WHAT TO WORK ON: Please copy out the entries below exactly, beginning with the line that contains "2. Clone your" and ending with the line that contains "Follow the instructions", and include nothing outside that span.

(Collected data)
────────────────────

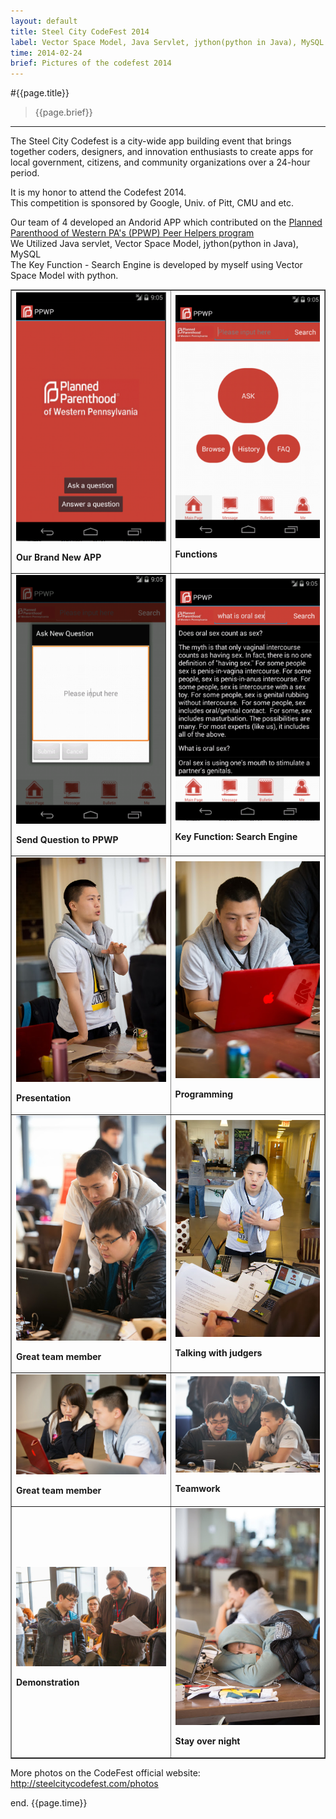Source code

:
 ```yaml
---
layout: default
title: Steel City CodeFest 2014
label: Vector Space Model, Java Servlet, jython(python in Java), MySQL
time: 2014-02-24
brief: Pictures of the codefest 2014
---
```


#{{page.title}}
> {{page.brief}}
**************

The Steel City Codefest is a city-wide app building event that brings together coders, designers, and innovation enthusiasts to create apps for local government, citizens, and community organizations over a 24-hour period.  

It is my honor to attend the Codefest 2014.   
This competition is sponsored by Google, Univ. of Pitt, CMU and etc.   

Our team of 4 developed an Andorid APP which contributed on the [Planned Parenthood of Western PA's (PPWP) Peer Helpers program](http://www.plannedparenthood.org/western-pennsylvania/)  
We Utilized Java servlet, Vector Space Model, jython(python in Java), MySQL  
The Key Function - Search Engine is developed by myself using Vector Space Model with python.   

<table width="200" border="1">
  <tr>
    <td><img src="/images/codefest/demo1.png"><p><Strong>Our Brand New APP</strong></p></td>
    <td><img src="/images/codefest/demo2.png"><p><Strong>Functions</Strong></p></td>
  </tr>
<tr>
    <td><img src="/images/codefest/demo3.png"><p><Strong>Send Question to PPWP</Strong></p></td>
    <td><img src="/images/codefest/demo4.png"><p><Strong>Key Function: Search Engine</Strong></p></td>
  </tr>
  <tr>
    <td><img src="/images/codefest/201402241.jpg"><p><Strong>Presentation</Strong></p></td>
    <td><img src="/images/codefest/201402249.jpg"><p><Strong>Programming</Strong></p></td>
  </tr>
  <tr>
    <td><img src="/images/codefest/201402244.jpg"><p><Strong>Great team member</Strong></p></td>
	<td><img src="/images/codefest/201402246.jpg"><p><Strong>Talking with judgers</Strong></p></td>
  </tr>
  <tr>
    <td><img src="/images/codefest/201402245.jpg"><p><Strong>Great team member</Strong></p></td>
	<td><img src="/images/codefest/201402243.jpg"><p><Strong>Teamwork</Strong></p></td>
  </tr>
  <tr> 
    <td><img src="/images/codefest/201402247.jpg"><p><Strong>Demonstration</Strong></p></td>
	<td><img src="/images/codefest/201402248.jpg"><p><Strong>Stay over night</Strong></p></td>
  </tr>
</table>  


More photos on the CodeFest official website: <http://steelcitycodefest.com/photos>   


end.
{{page.time}}
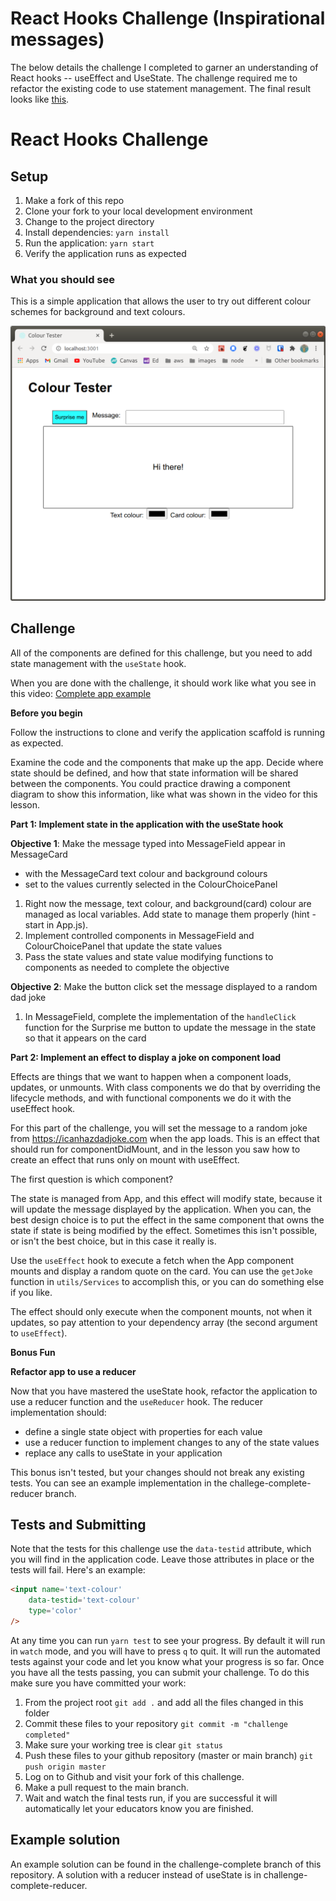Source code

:# React Hooks Challenge (Inspirational messages)
The below details the challenge I completed to garner an understanding of React hooks -- useEffect and UseState.
The challenge required me to refactor the existing code to use statement management. The final result looks like [this](https://youtu.be/i_M3xKgcskE).

</hr>

# React Hooks Challenge

## Setup

1. Make a fork of this repo
2. Clone your fork to your local development environment
3. Change to the project directory
4. Install dependencies: `yarn install`
5. Run the application: `yarn start`
6. Verify the application runs as expected

### What you should see
This is a simple application that allows the user to try out different colour schemes for background and text colours.

![application image](app-start-image.png)

## Challenge
All of the components are defined for this challenge, but you need to add state management with the `useState` hook.

When you are done with the challenge, it should work like what you see in this video:
[Complete app example](https://youtu.be/i_M3xKgcskE)

**Before you begin**

Follow the instructions to clone and verify the application scaffold is running as expected. 

Examine the code and the components that make up the app. Decide where state should be defined, and how that state information will be shared between the components. You could practice drawing a component diagram to show this information, like what was shown in the video for this lesson. 

**Part 1: Implement state in the application with the useState hook**

**Objective 1**: Make the message typed into MessageField appear in MessageCard
- with the MessageCard text colour and background colours
- set to the values currently selected in the ColourChoicePanel
	
 1. Right now the message, text colour, and background(card) colour are managed as local variables. Add state to manage them properly (hint - start in App.js).
 2. Implement controlled components in MessageField and ColourChoicePanel
    that update the state values
 3. Pass the state values and state value modifying functions to components as needed to complete the objective

**Objective 2**: Make the button click set the message displayed to a random dad joke

1. In MessageField, complete the implementation of the `handleClick` function for the Surprise me button to update the message in the state so that it appears on the card

**Part 2: Implement an effect to display a joke on component load**

Effects are things that we want to happen when a component loads, updates, or unmounts. With class components we do that by overriding the lifecycle methods, and with functional components we do it with the useEffect hook. 

For this part of the challenge, you will set the message to a random joke from https://icanhazdadjoke.com when the app loads. This is an effect that should run for componentDidMount, and in the lesson you saw how to create an effect that runs only on mount with useEffect. 

The first question is which component?

The state is managed from App, and this effect will modify state, because it will update the message displayed by the application. When you can, the best design choice is to put the effect in the same component that owns the state if state is being modified by the effect. Sometimes this isn't possible, or isn't the best choice, but in this case it really is.

Use the `useEffect` hook to execute a fetch when the App component mounts and display a random quote on the card. You can use the `getJoke` function in `utils/Services` to accomplish this, or you can do something else if you like. 

The effect should only execute when the component mounts, not when it updates, so pay attention to your dependency array (the second argument to `useEffect`).

**Bonus Fun**

**Refactor app to use a reducer**

Now that you have mastered the useState hook, refactor the application to use a reducer function and the `useReducer` hook. The reducer implementation should:
- define a single state object with properties for each value
- use a reducer function to implement changes to any of the state values
- replace any calls to useState in your application

This bonus isn't tested, but your changes should not break any existing tests. You can see an example implementation in the challege-complete-reducer branch.

## Tests and Submitting

Note that the tests for this challenge use the `data-testid` attribute, which you will find in the application code. Leave those attributes in place or the tests will fail. Here's an example:

```html
<input name='text-colour'
	data-testid='text-colour'
	type='color'	
/>
```

At any time you can run `yarn test` to see your progress. By default it will run in `watch` mode, and you will have to press `q` to quit. It will run the automated tests against your code and let you know what your progress is so far. Once you have all the tests passing, you can submit your challenge. To do this make sure you have committed your work:

1. From the project root `git add .` and add all the files changed in this folder
2. Commit these files to your repository `git commit -m "challenge completed"`
3. Make sure your working tree is clear `git status`
4. Push these files to your github repository (master or main branch) `git push origin master`
5. Log on to Github and visit your fork of this challenge.
6. Make a pull request to the main branch.
7. Wait and watch the final tests run, if you are successful it will automatically let your educators know you are finished.

## Example solution

An example solution can be found in the challenge-complete branch of this repository. A solution with a reducer instead of useState is in challenge-complete-reducer.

────────────────────

TASK SOLUTION:
2. Clone your fork to your local development environment
3. Change to the project directory
4. Install dependencies: `yarn install`
5. Run the application: `yarn start`
6. Verify the application runs as expected

### What you should see
This is a simple application that allows the user to try out different colour schemes for background and text colours.

![application image](app-start-image.png)

## Challenge
All of the components are defined for this challenge, but you need to add state management with the `useState` hook.

When you are done with the challenge, it should work like what you see in this video:
[Complete app example](https://youtu.be/i_M3xKgcskE)

**Before you begin**

Follow the instructions to clone and verify the application scaffold is running as expected. 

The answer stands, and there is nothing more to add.